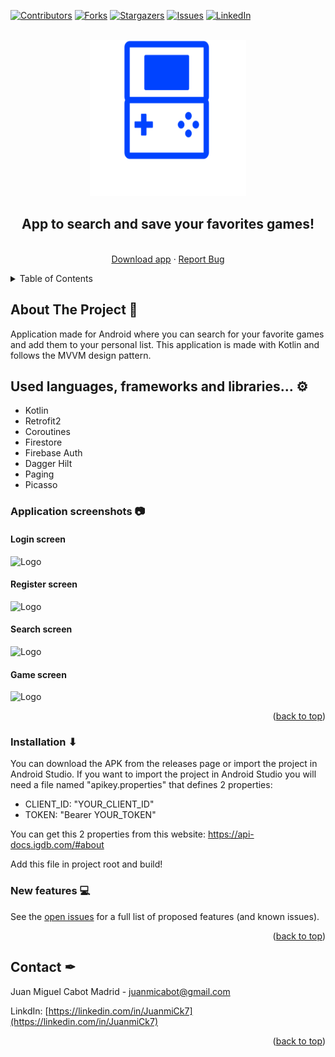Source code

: <a name="readme-top"></a>

[![Contributors][contributors-shield]][contributors-url]
[![Forks][forks-shield]][forks-url]
[![Stargazers][stars-shield]][stars-url]
[![Issues][issues-shield]][issues-url]
[![LinkedIn][linkedin-shield]][linkedin-url]

<!-- PROJECT LOGO -->
<br />
<div align="center">
  <a href="https://github.com/JuanmiCk7/GamerTool">
    <img src="https://github.com/JuanmiCk7/GamerTool/blob/main/app/src/main/res/drawable/gamertool_cover.png" alt="Logo" width="250" height="250">
  </a>
  <br/>
  <h2>App to search and save your favorites games!</h2>
  <p align="center">
    <br />
    <a href="https://github.com/JuanmiCk7/GamerTool">Download app</a>
    ·
    <a href="https://github.com/JuanmiCk7/GamerTool/issues">Report Bug</a>
  </p>
</div>


<!-- TABLE OF CONTENTS -->
<details>
  <summary>Table of Contents</summary>
  <ol>
    <li><a href="#about-the-project">About The Project</a></li>
    <li><a href="#used-languages">Used languages, frameworks, used libraries...</a></li>
    <li><a href="#installation">Installation</a></li>
    <li><a href="#new-features">New features</a></li>
    <li><a href="#contact">Contact</a></li>
    
  </ol>
</details>



<!-- ABOUT THE PROJECT -->
## About The Project 📖

Application made for Android where you can search for your favorite games and add them to your personal list.
This application is made with Kotlin and follows the MVVM design pattern.

## Used languages, frameworks and libraries... ⚙
<ul>
  <li>Kotlin</li>
  <li>Retrofit2</li>
  <li>Coroutines</li>
  <li>Firestore</li>
  <li>Firebase Auth</li>
  <li>Dagger Hilt</li>
  <li>Paging</li>
  <li>Picasso</li>
</ul>

<h3>Application screenshots 📷</h3>

<div>
    <h4>Login screen</h4>
    <img src="https://i.imgur.com/vbcanlX.png" alt="Logo" width="250" height="500">
    <h4>Register screen</h4>
    <img src="https://i.imgur.com/A7vMz9E.png" alt="Logo" width="250" height="500">
    <h4>Search screen</h4>
    <img src="https://i.imgur.com/5WeYrcY.png" alt="Logo" width="250" height="500">
    <h4>Game screen</h4>
    <img src="https://i.imgur.com/S3jueiI.png" alt="Logo" width="250" height="500">
</div>

<p align="right">(<a href="#readme-top">back to top</a>)</p>

### Installation ⬇

You can download the APK from the releases page or import the project in Android Studio.
If you want to import the project in Android Studio you will need a file named "apikey.properties" that defines 2 properties:

<ul>
  <li>CLIENT_ID: "YOUR_CLIENT_ID"</li>
  <li>TOKEN: "Bearer YOUR_TOKEN"</li>
</ul>

You can get this 2 properties from this website: https://api-docs.igdb.com/#about

Add this file in project root and build!

### New features 💻

See the [open issues](https://github.com/JuanmiCk7/GamerTool/issues) for a full list of proposed features (and known issues).

<p align="right">(<a href="#readme-top">back to top</a>)</p>


<!-- CONTACT -->
## Contact ✒

Juan Miguel Cabot Madrid - juanmicabot@gmail.com

LinkdIn: [https://linkedin.com/in/JuanmiCk7](https://linkedin.com/in/JuanmiCk7)

<p align="right">(<a href="#readme-top">back to top</a>)</p>

<!-- MARKDOWN LINKS & IMAGES -->
<!-- https://www.markdownguide.org/basic-syntax/#reference-style-links -->
[contributors-shield]: https://img.shields.io/github/contributors/JuanmiCk7/GamerTool.svg?style=for-the-badge
[contributors-url]: https://github.com/JuanmiCk7/GamerTool/graphs/contributors
[forks-shield]: https://img.shields.io/github/forks/JuanmiCk7/GamerTool.svg?style=for-the-badge
[forks-url]: https://github.com/JuanmiCk7/GamerTool/network/members
[stars-shield]: https://img.shields.io/github/stars/JuanmiCk7/GamerTool.svg?style=for-the-badge
[stars-url]: https://github.com/JuanmiCk7/GamerTool/stargazers
[issues-shield]: https://img.shields.io/github/issues/JuanmiCk7/GamerTool.svg?style=for-the-badge
[issues-url]: https://github.com/JuanmiCk7/GamerTool/issues
[linkedin-shield]: https://img.shields.io/badge/-LinkedIn-black.svg?style=for-the-badge&logo=linkedin&colorB=555
[linkedin-url]: https://linkedin.com/in/JuanmiCk7
[product-screenshot]: /blob/main/app/src/main/res/drawable/gamertool_cover.png
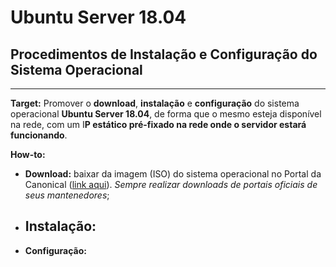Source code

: # Ubuntu Server 18.04

## Procedimentos de Instalação e Configuração do Sistema Operacional

------

**Target:** Promover o **download**, **instalação** e **configuração** do sistema operacional **Ubuntu Server 18.04**, de forma que o mesmo esteja disponível na rede, com um I**P estático pré-fixado na rede onde o servidor estará funcionando**.

**How-to:**

- **Download:** baixar da imagem (ISO) do sistema operacional no Portal da Canonical ([link aqui](https://ubuntu.com/download/server/thank-you?version=18.04.4&architecture=amd64)). *Sempre realizar downloads de portais oficiais de seus mantenedores*;
- **Instalação:**
  - 
- **Configuração:**



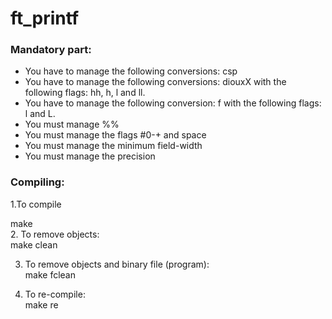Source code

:# ft_printf </br>
### Mandatory part: </br>
  - You have to manage the following conversions: csp </br>
  - You have to manage the following conversions: diouxX with the following flags: hh, h, l and ll. </br>
  - You have to manage the following conversion: f with the following flags: l and L. </br>
  - You must manage %% </br>
  - You must manage the flags #0-+ and space</br>
  - You must manage the minimum field-width</br>
  - You must manage the precision</br>
### Compiling:</br>
1.To compile</br>

make</br>
2. To remove objects:</br>
   make clean</br>
   
3. To remove objects and binary file (program):</br>
   make fclean</br>
   
4. To re-compile:</br>
   make re</br>
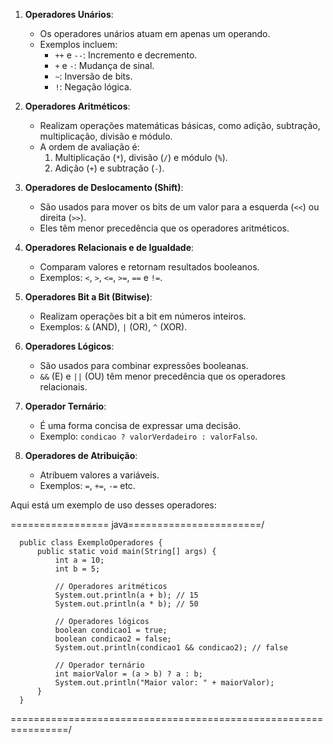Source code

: 

1. **Operadores Unários**:
   - Os operadores unários atuam em apenas um operando.
   - Exemplos incluem:
     - `++` e `--`: Incremento e decremento.
     - `+` e `-`: Mudança de sinal.
     - `~`: Inversão de bits.
     - `!`: Negação lógica.

2. **Operadores Aritméticos**:
   - Realizam operações matemáticas básicas, como adição, subtração, multiplicação, divisão e módulo.
   - A ordem de avaliação é:
     1. Multiplicação (`*`), divisão (`/`) e módulo (`%`).
     2. Adição (`+`) e subtração (`-`).

3. **Operadores de Deslocamento (Shift)**:
   - São usados para mover os bits de um valor para a esquerda (`<<`) ou direita (`>>`).
   - Eles têm menor precedência que os operadores aritméticos.

4. **Operadores Relacionais e de Igualdade**:
   - Comparam valores e retornam resultados booleanos.
   - Exemplos: `<`, `>`, `<=`, `>=`, `==` e `!=`.

5. **Operadores Bit a Bit (Bitwise)**:
   - Realizam operações bit a bit em números inteiros.
   - Exemplos: `&` (AND), `|` (OR), `^` (XOR).

6. **Operadores Lógicos**:
   - São usados para combinar expressões booleanas.
   - `&&` (E) e `||` (OU) têm menor precedência que os operadores relacionais.

7. **Operador Ternário**:
   - É uma forma concisa de expressar uma decisão.
   - Exemplo: `condicao ? valorVerdadeiro : valorFalso`.

8. **Operadores de Atribuição**:
   - Atribuem valores a variáveis.
   - Exemplos: `=`, `+=`, `-=` etc.

Aqui está um exemplo de uso desses operadores:

\================= java=======================/

      public class ExemploOperadores {
          public static void main(String[] args) {
              int a = 10;
              int b = 5;

              // Operadores aritméticos
              System.out.println(a + b); // 15
              System.out.println(a * b); // 50

              // Operadores lógicos
              boolean condicao1 = true;
              boolean condicao2 = false;
              System.out.println(condicao1 && condicao2); // false

              // Operador ternário
              int maiorValor = (a > b) ? a : b;
              System.out.println("Maior valor: " + maiorValor);
          }
      }

\================================================================/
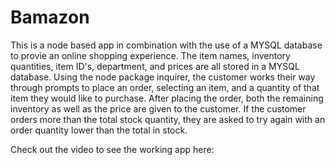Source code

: # Bamazon

This is a node based app in combination with the use of a MYSQL database to provie an online shopping experience.  The item names, 
inventory quantities, item ID's, department, and prices are all stored in a MYSQL database.  Using the node package inquirer, the 
customer works their way through prompts to place an order, selecting an item, and a quantity of that item they would like to purchase.
After placing the order, both the remaining inventory as well as the price are given to the customer.  If the customer orders more than
the total stock quantity, they are asked to try again with an order quantity lower than the total in stock.  

Check out the video to see the working app here: 
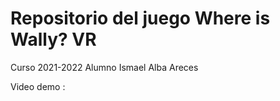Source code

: <h1> Repositorio del juego Where is Wally? VR </h1>
<p>
Curso 2021-2022 Alumno Ismael Alba Areces

Video demo :
</p>
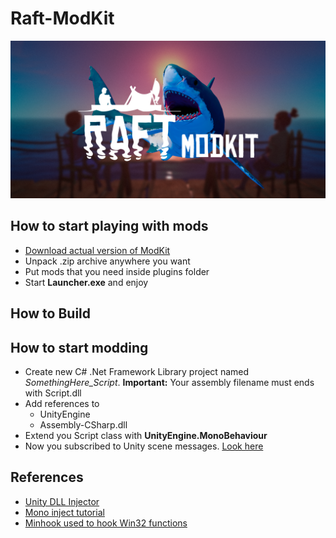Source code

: # Raft-ModKit
![Raft Poster](/raft.png)
## How to start playing with mods
* [Download actual version of ModKit](https://github.com/emcifuntik/Raft-ModKit/releases/download/1.0.0.2/ModKit_Release.zip)
* Unpack .zip archive anywhere you want
* Put mods that you need inside plugins folder
* Start **Launcher.exe** and enjoy

## How to Build

## How to start modding
* Create new C# .Net Framework Library project named _SomethingHere_Script_. **Important:** Your assembly filename must ends with Script.dll
* Add references to 
  * UnityEngine
  * Assembly-CSharp.dll
* Extend you Script class with **UnityEngine.MonoBehaviour**
* Now you subscribed to Unity scene messages. [Look here](https://docs.unity3d.com/ScriptReference/MonoBehaviour.html)


## References
* [Unity DLL Injector](https://github.com/aw-3/Unity-Injector)
* [Mono inject tutorial](https://www.unknowncheats.me/forum/rust/114627-loader-titanium-alternative.html)
* [Minhook used to hook Win32 functions](https://github.com/TsudaKageyu/minhook)
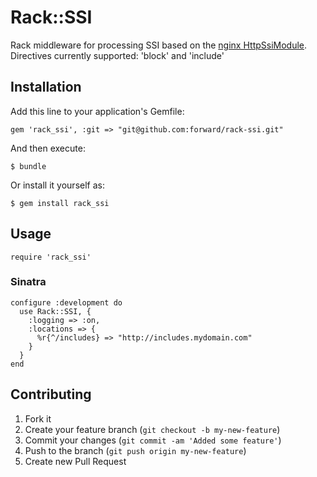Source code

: # Rack::SSI

Rack middleware for processing SSI based on the [nginx HttpSsiModule](http://wiki.nginx.org/HttpSsiModule).
Directives currently supported: 'block' and 'include'

## Installation

Add this line to your application's Gemfile:

    gem 'rack_ssi', :git => "git@github.com:forward/rack-ssi.git"

And then execute:

    $ bundle

Or install it yourself as:

    $ gem install rack_ssi

## Usage

    require 'rack_ssi'
    
### Sinatra

    configure :development do
      use Rack::SSI, {
        :logging => :on,
        :locations => {
          %r{^/includes} => "http://includes.mydomain.com"
        }
      }
    end

## Contributing

1. Fork it
2. Create your feature branch (`git checkout -b my-new-feature`)
3. Commit your changes (`git commit -am 'Added some feature'`)
4. Push to the branch (`git push origin my-new-feature`)
5. Create new Pull Request
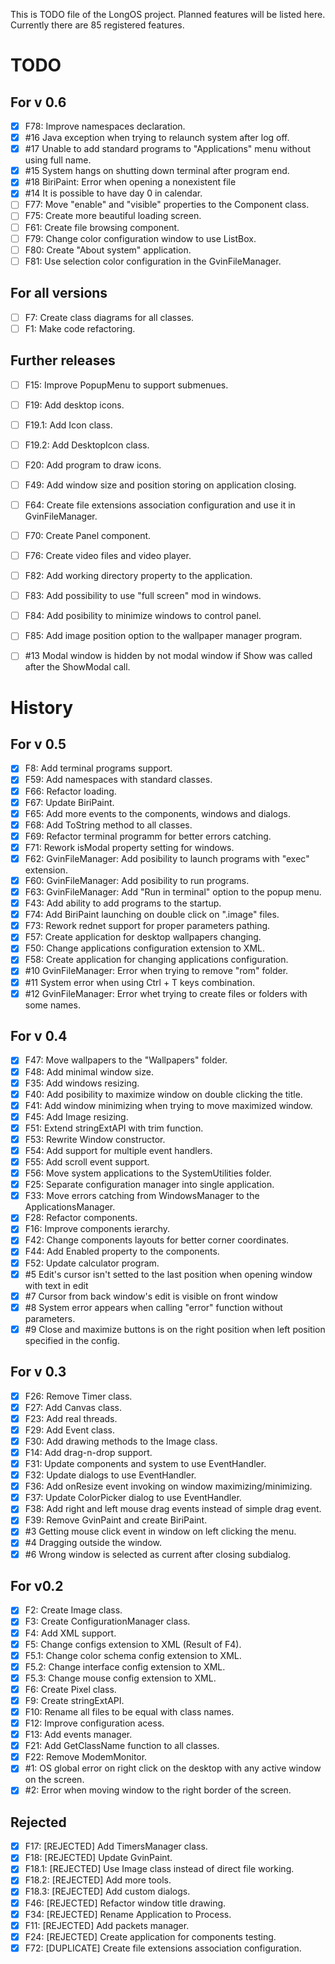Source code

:This is TODO file of the LongOS project. Planned features will be listed here.
Currently there are 85 registered features.

TODO
========

For v 0.6
--------
- [X] F78: Improve namespaces declaration.
- [X] #16 Java exception when trying to relaunch system after log off.
- [X] #17 Unable to add standard programs to "Applications" menu without using full name.
- [X] #15 System hangs on shutting down terminal after program end.
- [X] #18 BiriPaint: Error when opening a nonexistent file
- [X] #14 It is possible to have day 0 in calendar.
- [ ] F77: Move "enable" and "visible" properties to the Component class.
- [ ] F75: Create more beautiful loading screen.
- [ ] F61: Create file browsing component.
- [ ] F79: Change color configuration window to use ListBox.
- [ ] F80: Create "About system" application.
- [ ] F81: Use selection color configuration in the GvinFileManager.

For all versions
--------
- [ ] F7: Create class diagrams for all classes.
- [ ] F1: Make code refactoring.

Further releases
--------
- [ ] F15: Improve PopupMenu to support submenues.
- [ ] F19: Add desktop icons.
- [ ] F19.1: Add Icon class.
- [ ] F19.2: Add DesktopIcon class.
- [ ] F20: Add program to draw icons.
- [ ] F49: Add window size and position storing on application closing.
- [ ] F64: Create file extensions association configuration and use it in GvinFileManager.
- [ ] F70: Create Panel component.
- [ ] F76: Create video files and video player.
- [ ] F82: Add working directory property to the application.
- [ ] F83: Add possibility to use "full screen" mod in windows.
- [ ] F84: Add posibility to minimize windows to control panel.
- [ ] F85: Add image position option to the wallpaper manager program.
- [ ] #13 Modal window is hidden by not modal window if Show was called after the ShowModal call.



History
========

For v 0.5
--------
- [X] F8: Add terminal programs support.
- [X] F59: Add namespaces with standard classes.
- [X] F66: Refactor loading.
- [X] F67: Update BiriPaint.
- [X] F65: Add more events to the components, windows and dialogs.
- [X] F68: Add ToString method to all classes.
- [X] F69: Refactor terminal programm for better errors catching.
- [X] F71: Rework isModal property setting for windows.
- [X] F62: GvinFileManager: Add posibility to launch programs with "exec" extension.
- [X] F60: GvinFileManager: Add posibility to run programs.
- [X] F63: GvinFileManager: Add "Run in terminal" option to the popup menu.
- [X] F43: Add ability to add programs to the startup.
- [X] F74: Add BiriPaint launching on double click on ".image" files.
- [X] F73: Rework rednet support for proper parameters pathing.
- [X] F57: Create application for desktop wallpapers changing.
- [X] F50: Change applications configuration extension to XML.
- [X] F58: Create application for changing applications configuration.
- [X] #10 GvinFileManager: Error when trying to remove "rom" folder.
- [X] #11 System error when using Ctrl + T keys combination.
- [X] #12 GvinFileManager: Error whet trying to create files or folders with some names.

For v 0.4
--------
- [X] F47: Move wallpapers to the "Wallpapers" folder.
- [X] F48: Add minimal window size.
- [X] F35: Add windows resizing.
- [X] F40: Add posibility to maximize window on double clicking the title.
- [X] F41: Add window minimizing when trying to move maximized window.
- [X] F45: Add Image resizing.
- [X] F51: Extend stringExtAPI with trim function.
- [X] F53: Rewrite Window constructor.
- [X] F54: Add support for multiple event handlers.
- [X] F55: Add scroll event support.
- [X] F56: Move system applications to the SystemUtilities folder.
- [X] F25: Separate configuration manager into single application.
- [X] F33: Move errors catching from WindowsManager to the ApplicationsManager.
- [X] F28: Refactor components.
- [X] F16: Improve components ierarchy.
- [X] F42: Change components layouts for better corner coordinates.
- [X] F44: Add Enabled property to the components.
- [X] F52: Update calculator program.
- [X] #5 Edit's cursor isn't setted to the last position when opening window with text in edit
- [X] #7 Cursor from back window's edit is visible on front window
- [X] #8 System error appears when calling "error" function without parameters.
- [X] #9 Close and maximize buttons is on the right position when left position specified in the config.

For v 0.3
--------
- [X] F26: Remove Timer class.
- [X] F27: Add Canvas class.
- [X] F23: Add real threads.
- [X] F29: Add Event class.
- [X] F30: Add drawing methods to the Image class.
- [X] F14: Add drag-n-drop support.
- [X] F31: Update components and system to use EventHandler.
- [X] F32: Update dialogs to use EventHandler.
- [X] F36: Add onResize event invoking on window maximizing/minimizing.
- [X] F37: Update ColorPicker dialog to use EventHandler.
- [X] F38: Add right and left mouse drag events instead of simple drag event.
- [X] F39: Remove GvinPaint and create BiriPaint.
- [X] #3 Getting mouse click event in window on left clicking the menu.
- [X] #4 Dragging outside the window.
- [X] #6 Wrong window is selected as current after closing subdialog.

For v0.2
--------

- [X] F2: Create Image class.
- [X] F3: Create ConfigurationManager class.
- [X] F4: Add XML support.
- [X] F5: Change configs extension to XML (Result of F4).
- [X] F5.1: Change color schema config extension to XML.
- [X] F5.2: Change interface config extension to XML.
- [X] F5.3: Change mouse config extension to XML.
- [X] F6: Create Pixel class.
- [X] F9: Create stringExtAPI.
- [X] F10: Rename all files to be equal with class names.
- [X] F12: Improve configuration acess.
- [X] F13: Add events manager.
- [X] F21: Add GetClassName function to all classes.
- [X] F22: Remove ModemMonitor.
- [X] #1: OS global error on right click on the desktop with any active window on the screen.
- [X] #2: Error when moving window to the right border of the screen.

Rejected
--------
- [X] F17: [REJECTED] Add TimersManager class.
- [X] F18: [REJECTED] Update GvinPaint.
- [X] F18.1: [REJECTED] Use Image class instead of direct file working.
- [X] F18.2: [REJECTED] Add more tools.
- [X] F18.3: [REJECTED] Add custom dialogs.
- [X] F46: [REJECTED] Refactor window title drawing.
- [X] F34: [REJECTED] Rename Application to Process.
- [X] F11: [REJECTED] Add packets manager.
- [X] F24: [REJECTED] Create application for components testing.
- [X] F72: [DUPLICATE] Create file extensions association configuration.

Exercise details: Only the lines from the one containing "<!-- PROJECT LOGO -->" through the one containing "<h2>App to search" are to be retyped, both boundary lines included, with no other material.

Answer for this exercise:
<!-- PROJECT LOGO -->
<br />
<div align="center">
  <a href="https://github.com/JuanmiCk7/GamerTool">
    <img src="https://github.com/JuanmiCk7/GamerTool/blob/main/app/src/main/res/drawable/gamertool_cover.png" alt="Logo" width="250" height="250">
  </a>
  <br/>
  <h2>App to search and save your favorites games!</h2>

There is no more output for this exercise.